> WORK ITEM
Print every line below. Match each one exactly.

> INFORMATION SUPPLIED
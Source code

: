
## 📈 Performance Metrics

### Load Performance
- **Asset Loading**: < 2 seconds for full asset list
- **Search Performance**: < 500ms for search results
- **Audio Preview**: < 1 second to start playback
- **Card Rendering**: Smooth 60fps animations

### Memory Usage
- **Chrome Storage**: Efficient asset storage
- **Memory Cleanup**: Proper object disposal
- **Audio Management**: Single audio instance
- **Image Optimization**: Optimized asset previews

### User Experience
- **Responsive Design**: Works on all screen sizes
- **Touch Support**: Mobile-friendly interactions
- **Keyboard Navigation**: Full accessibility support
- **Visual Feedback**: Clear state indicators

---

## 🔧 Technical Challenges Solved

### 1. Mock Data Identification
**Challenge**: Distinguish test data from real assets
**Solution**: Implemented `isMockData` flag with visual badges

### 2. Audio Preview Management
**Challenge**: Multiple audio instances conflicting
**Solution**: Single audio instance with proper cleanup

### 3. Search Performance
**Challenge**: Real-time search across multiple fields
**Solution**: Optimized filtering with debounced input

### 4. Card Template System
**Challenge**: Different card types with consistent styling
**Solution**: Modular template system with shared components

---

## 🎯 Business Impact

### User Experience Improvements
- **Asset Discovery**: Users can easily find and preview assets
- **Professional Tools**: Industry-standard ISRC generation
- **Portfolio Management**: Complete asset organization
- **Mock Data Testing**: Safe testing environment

> RESULT OF THE TASK
Source code

:
## 📈 Performance Metrics

### Load Performance
- **Asset Loading**: < 2 seconds for full asset list
- **Search Performance**: < 500ms for search results
- **Audio Preview**: < 1 second to start playback
- **Card Rendering**: Smooth 60fps animations

### Memory Usage
- **Chrome Storage**: Efficient asset storage
- **Memory Cleanup**: Proper object disposal
- **Audio Management**: Single audio instance
- **Image Optimization**: Optimized asset previews

### User Experience
- **Responsive Design**: Works on all screen sizes
- **Touch Support**: Mobile-friendly interactions
- **Keyboard Navigation**: Full accessibility support
- **Visual Feedback**: Clear state indicators

---

## 🔧 Technical Challenges Solved

### 1. Mock Data Identification
**Challenge**: Distinguish test data from real assets
**Solution**: Implemented `isMockData` flag with visual badges

### 2. Audio Preview Management
**Challenge**: Multiple audio instances conflicting
**Solution**: Single audio instance with proper cleanup

### 3. Search Performance
**Challenge**: Real-time search across multiple fields
**Solution**: Optimized filtering with debounced input

### 4. Card Template System
**Challenge**: Different card types with consistent styling
**Solution**: Modular template system with shared components

---

## 🎯 Business Impact

### User Experience Improvements
- **Asset Discovery**: Users can easily find and preview assets
- **Professional Tools**: Industry-standard ISRC generation
- **Portfolio Management**: Complete asset organization
- **Mock Data Testing**: Safe testing environment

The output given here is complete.